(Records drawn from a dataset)
*** Begin section ***
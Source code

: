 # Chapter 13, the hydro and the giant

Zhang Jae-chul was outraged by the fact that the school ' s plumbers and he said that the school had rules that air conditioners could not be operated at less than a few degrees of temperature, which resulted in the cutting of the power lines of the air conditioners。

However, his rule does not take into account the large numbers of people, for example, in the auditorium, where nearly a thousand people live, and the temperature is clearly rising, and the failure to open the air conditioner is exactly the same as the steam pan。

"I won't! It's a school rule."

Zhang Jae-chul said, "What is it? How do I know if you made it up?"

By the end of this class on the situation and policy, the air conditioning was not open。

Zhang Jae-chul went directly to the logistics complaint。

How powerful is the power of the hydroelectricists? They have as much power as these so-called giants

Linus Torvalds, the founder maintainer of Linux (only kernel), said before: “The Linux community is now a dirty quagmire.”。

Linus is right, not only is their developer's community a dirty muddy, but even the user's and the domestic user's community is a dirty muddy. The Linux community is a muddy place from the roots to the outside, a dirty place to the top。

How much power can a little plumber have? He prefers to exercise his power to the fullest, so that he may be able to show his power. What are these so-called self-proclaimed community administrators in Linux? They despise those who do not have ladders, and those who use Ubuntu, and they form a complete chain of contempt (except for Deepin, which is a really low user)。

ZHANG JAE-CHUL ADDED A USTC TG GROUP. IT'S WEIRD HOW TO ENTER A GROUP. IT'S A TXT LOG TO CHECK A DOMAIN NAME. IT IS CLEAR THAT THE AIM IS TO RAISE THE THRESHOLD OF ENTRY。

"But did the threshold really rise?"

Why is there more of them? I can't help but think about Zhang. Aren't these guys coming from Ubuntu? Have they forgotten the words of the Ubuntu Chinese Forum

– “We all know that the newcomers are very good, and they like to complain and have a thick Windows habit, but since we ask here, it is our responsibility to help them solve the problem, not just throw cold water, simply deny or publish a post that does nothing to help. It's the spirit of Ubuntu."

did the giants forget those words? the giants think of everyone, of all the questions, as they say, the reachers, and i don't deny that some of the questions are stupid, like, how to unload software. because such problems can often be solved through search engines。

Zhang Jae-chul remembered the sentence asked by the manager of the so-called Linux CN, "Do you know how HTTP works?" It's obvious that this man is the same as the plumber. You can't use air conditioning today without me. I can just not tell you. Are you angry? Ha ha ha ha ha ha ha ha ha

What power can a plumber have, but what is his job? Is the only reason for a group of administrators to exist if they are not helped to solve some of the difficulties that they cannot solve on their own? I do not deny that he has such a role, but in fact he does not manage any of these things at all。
*** End section ***
◆ **About this task**:
Using the data above, extract exactly the lines from the one that holds "know if you" to the one that holds "How much power", both ends included, and no others.

◆ **Exercise response**:
Zhang Jae-chul said, "What is it? How do I know if you made it up?"

By the end of this class on the situation and policy, the air conditioning was not open。

Zhang Jae-chul went directly to the logistics complaint。

How powerful is the power of the hydroelectricists? They have as much power as these so-called giants

Linus Torvalds, the founder maintainer of Linux (only kernel), said before: “The Linux community is now a dirty quagmire.”。

Linus is right, not only is their developer's community a dirty muddy, but even the user's and the domestic user's community is a dirty muddy. The Linux community is a muddy place from the roots to the outside, a dirty place to the top。

How much power can a little plumber have? He prefers to exercise his power to the fullest, so that he may be able to show his power. What are these so-called self-proclaimed community administrators in Linux? They despise those who do not have ladders, and those who use Ubuntu, and they form a complete chain of contempt (except for Deepin, which is a really low user)。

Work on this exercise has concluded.